• Exercise description
Check every line below for the word "Unternehmensverwaltungslösung" and give only the number of lines where it appears.

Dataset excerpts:
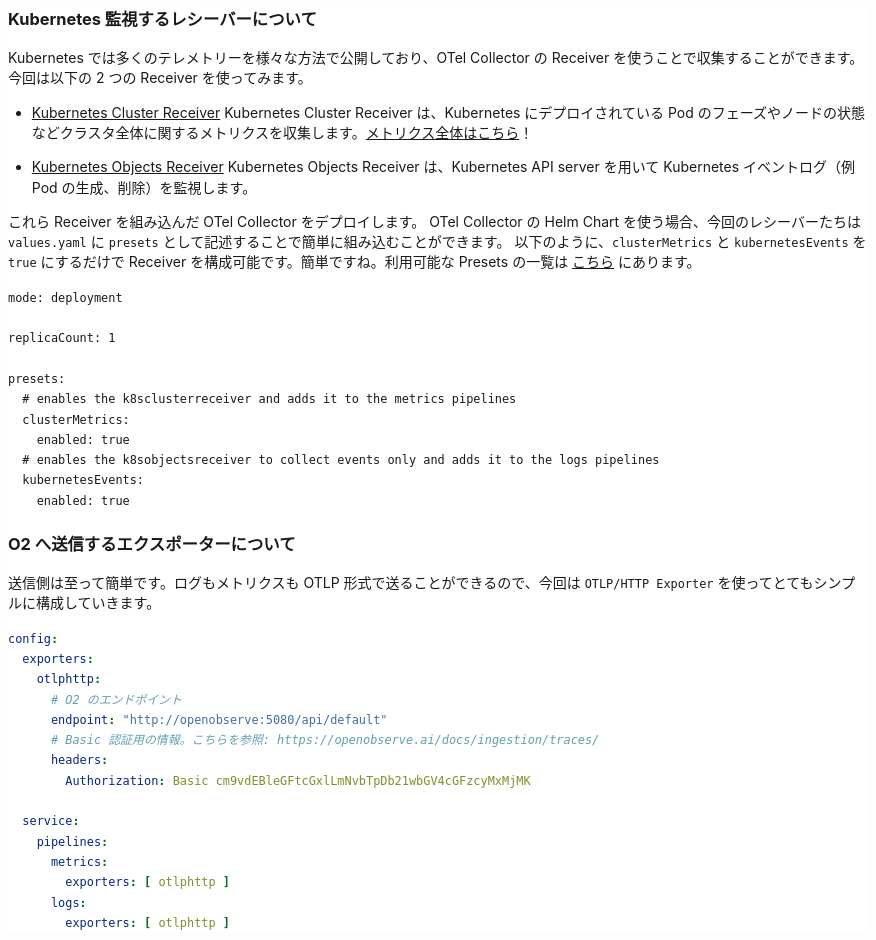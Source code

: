 ### Kubernetes 監視するレシーバーについて
Kubernetes では多くのテレメトリーを様々な方法で公開しており、OTel Collector の Receiver を使うことで収集することができます。今回は以下の 2 つの Receiver を使ってみます。

- [Kubernetes Cluster Receiver](https://github.com/open-telemetry/opentelemetry-collector-contrib/tree/main/receiver/k8sclusterreceiver)
Kubernetes Cluster Receiver は、Kubernetes にデプロイされている Pod のフェーズやノードの状態などクラスタ全体に関するメトリクスを収集します。[メトリクス全体はこちら](https://github.com/open-telemetry/opentelemetry-collector-contrib/blob/main/receiver/k8sclusterreceiver/metadata.yaml)！

- [Kubernetes Objects Receiver](https://github.com/open-telemetry/opentelemetry-collector-contrib/tree/main/receiver/k8sobjectsreceiver)
Kubernetes Objects Receiver は、Kubernetes API server を用いて Kubernetes イベントログ（例 Pod の生成、削除）を監視します。

これら Receiver を組み込んだ OTel Collector をデプロイします。
OTel Collector の Helm Chart を使う場合、今回のレシーバーたちは `values.yaml` に `presets` として記述することで簡単に組み込むことができます。
以下のように、`clusterMetrics` と `kubernetesEvents` を `true` にするだけで Receiver を構成可能です。簡単ですね。利用可能な Presets の一覧は [こちら](https://opentelemetry.io/docs/kubernetes/helm/collector/#presets) にあります。

```yaml: OpenTelemetry Collector の values.yaml (一部)
mode: deployment

replicaCount: 1

presets:
  # enables the k8sclusterreceiver and adds it to the metrics pipelines
  clusterMetrics:
    enabled: true
  # enables the k8sobjectsreceiver to collect events only and adds it to the logs pipelines
  kubernetesEvents:
    enabled: true
```

### O2 へ送信するエクスポーターについて
送信側は至って簡単です。ログもメトリクスも OTLP 形式で送ることができるので、今回は `OTLP/HTTP Exporter` を使ってとてもシンプルに構成していきます。

```yaml
config:
  exporters:
    otlphttp:
      # O2 のエンドポイント
      endpoint: "http://openobserve:5080/api/default"
      # Basic 認証用の情報。こちらを参照: https://openobserve.ai/docs/ingestion/traces/
      headers:
        Authorization: Basic cm9vdEBleGFtcGxlLmNvbTpDb21wbGV4cGFzcyMxMjMK

  service:
    pipelines:
      metrics:
        exporters: [ otlphttp ]
      logs:
        exporters: [ otlphttp ]
```
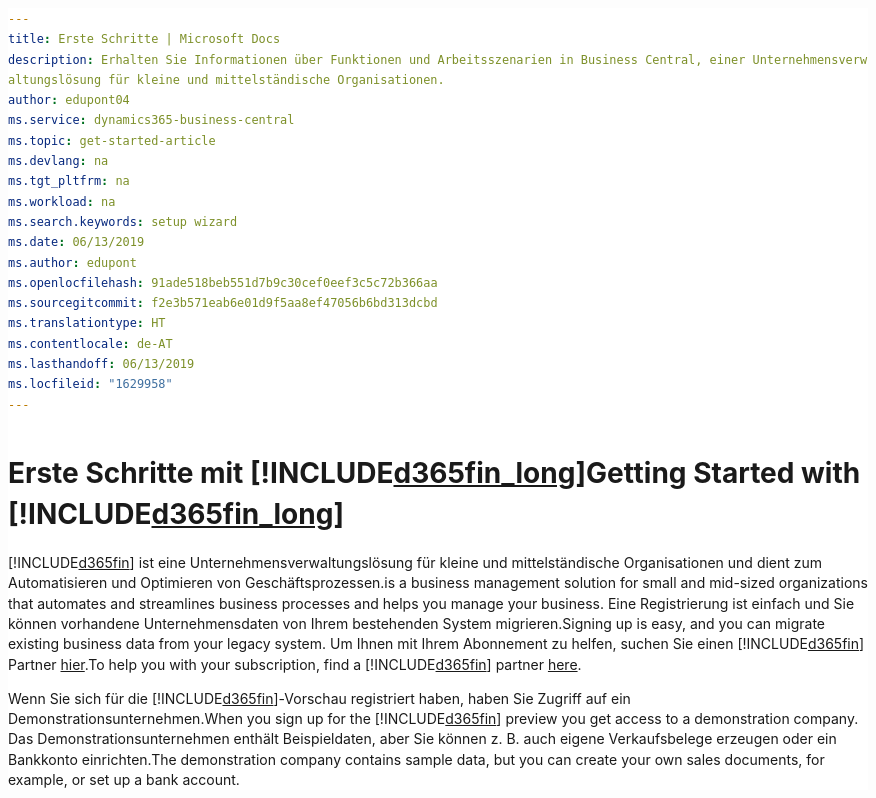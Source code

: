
 ```yaml
---
title: Erste Schritte | Microsoft Docs
description: Erhalten Sie Informationen über Funktionen und Arbeitsszenarien in Business Central, einer Unternehmensverwaltungslösung für kleine und mittelständische Organisationen.
author: edupont04
ms.service: dynamics365-business-central
ms.topic: get-started-article
ms.devlang: na
ms.tgt_pltfrm: na
ms.workload: na
ms.search.keywords: setup wizard
ms.date: 06/13/2019
ms.author: edupont
ms.openlocfilehash: 91ade518beb551d7b9c30cef0eef3c5c72b366aa
ms.sourcegitcommit: f2e3b571eab6e01d9f5aa8ef47056b6bd313dcbd
ms.translationtype: HT
ms.contentlocale: de-AT
ms.lasthandoff: 06/13/2019
ms.locfileid: "1629958"
---
```

# <a name="getting-started-with-included365finlongincludesd365finlongmdmd"></a><span data-ttu-id="0b28e-103">Erste Schritte mit [!INCLUDE[d365fin_long](includes/d365fin_long_md.md)]</span><span class="sxs-lookup"><span data-stu-id="0b28e-103">Getting Started with [!INCLUDE[d365fin_long](includes/d365fin_long_md.md)]</span></span>
[!INCLUDE[d365fin](includes/d365fin_md.md)] <span data-ttu-id="0b28e-104">ist eine Unternehmensverwaltungslösung für kleine und mittelständische Organisationen und dient zum Automatisieren und Optimieren von Geschäftsprozessen.</span><span class="sxs-lookup"><span data-stu-id="0b28e-104">is a business management solution for small and mid-sized organizations that automates and streamlines business processes and helps you manage your business.</span></span> <span data-ttu-id="0b28e-105">Eine Registrierung ist einfach und Sie können vorhandene Unternehmensdaten von Ihrem bestehenden System migrieren.</span><span class="sxs-lookup"><span data-stu-id="0b28e-105">Signing up is easy, and you can migrate existing business data from your legacy system.</span></span> <span data-ttu-id="0b28e-106">Um Ihnen mit Ihrem Abonnement zu helfen, suchen Sie einen [!INCLUDE[d365fin](includes/d365fin_md.md)] Partner [hier](https://www.microsoft.com/en-us/solution-providers/search).</span><span class="sxs-lookup"><span data-stu-id="0b28e-106">To help you with your subscription, find a [!INCLUDE[d365fin](includes/d365fin_md.md)] partner [here](https://www.microsoft.com/en-us/solution-providers/search).</span></span>  

<span data-ttu-id="0b28e-107">Wenn Sie sich für die [!INCLUDE[d365fin](includes/d365fin_md.md)]-Vorschau registriert haben, haben Sie Zugriff auf ein Demonstrationsunternehmen.</span><span class="sxs-lookup"><span data-stu-id="0b28e-107">When you sign up for the [!INCLUDE[d365fin](includes/d365fin_md.md)] preview you get access to a demonstration company.</span></span> <span data-ttu-id="0b28e-108">Das Demonstrationsunternehmen enthält Beispieldaten, aber Sie können z. B. auch eigene Verkaufsbelege erzeugen oder ein Bankkonto einrichten.</span><span class="sxs-lookup"><span data-stu-id="0b28e-108">The demonstration company contains sample data, but you can create your own sales documents, for example, or set up a bank account.</span></span>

• Exercise response
2